Rest assured, there’s going to be a time where you’ll need to fly from your home airport to the departure city for your award ticket. In award travel lingo, that’s called a positioning flight.

Choosing which airline to take for your positioning flight may make the difference between an almost seamless connection or a sense of déjà vu where you’ll need to do the entire airport check-in process all over again. That means you’d need to land, go to baggage claim to collect luggage, head back up to the departures lane, recheck your bags and go back through security. If your international flight is leaving from a large airport like JFK, LAX or O’Hare, you’ll also need to take a train between terminals with all of your luggage (except you can’t do that from O’Hare right now).

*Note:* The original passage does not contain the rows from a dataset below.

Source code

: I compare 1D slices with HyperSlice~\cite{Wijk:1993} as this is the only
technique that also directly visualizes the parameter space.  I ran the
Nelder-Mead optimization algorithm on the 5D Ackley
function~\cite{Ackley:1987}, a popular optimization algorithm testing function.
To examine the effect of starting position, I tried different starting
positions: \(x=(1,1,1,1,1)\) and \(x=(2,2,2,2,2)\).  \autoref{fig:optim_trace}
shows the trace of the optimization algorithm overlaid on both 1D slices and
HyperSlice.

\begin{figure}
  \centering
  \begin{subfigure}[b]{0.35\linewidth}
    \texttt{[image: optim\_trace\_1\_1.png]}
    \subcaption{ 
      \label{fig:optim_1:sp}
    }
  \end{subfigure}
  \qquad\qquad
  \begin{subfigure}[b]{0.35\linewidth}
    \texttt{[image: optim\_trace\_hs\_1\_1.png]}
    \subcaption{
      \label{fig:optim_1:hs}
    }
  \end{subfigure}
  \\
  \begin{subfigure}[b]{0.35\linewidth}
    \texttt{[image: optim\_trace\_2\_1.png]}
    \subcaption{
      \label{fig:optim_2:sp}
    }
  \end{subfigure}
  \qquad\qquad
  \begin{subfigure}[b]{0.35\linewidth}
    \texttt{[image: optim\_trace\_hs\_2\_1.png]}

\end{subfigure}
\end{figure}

That is, unless the two airlines you’re flying have an interline baggage agreement. These agreements go into airlines’ booking tickets on the other airlines and accommodating delayed passengers as well, but what we’re interested in is the baggage rules.

Here’s a simplified list of the interline baggage rules for the major U.S. carriers:
NOTE: You’ll see the term PNR thrown around in these descriptions, which stands for Passenger Name Record. That’s the six character number assigned to your airline reservation. You can save several flights under the same PNR, even from different airlines. The issue we are discussing involves having two flights on different airlines with different PNR’s
Bold type is for emphasis on rules for two separate tickets.


Effective for travel on or after January 11, 2016, Delta will check a passenger’s baggage between the origin and destination airports that are issued on a single or conjuncted* ticket exclusively. When issued on one ticket, Delta will also continue to check baggage through to the ticketed destination for interline itineraries.  If a second ticket is presented for travel, Delta will only check the bag to the destination of the Delta ticket(s). Baggage may be claimed at the Delta-ticketed destination, and then re-checked by the customer with the downline carrier for the next flight.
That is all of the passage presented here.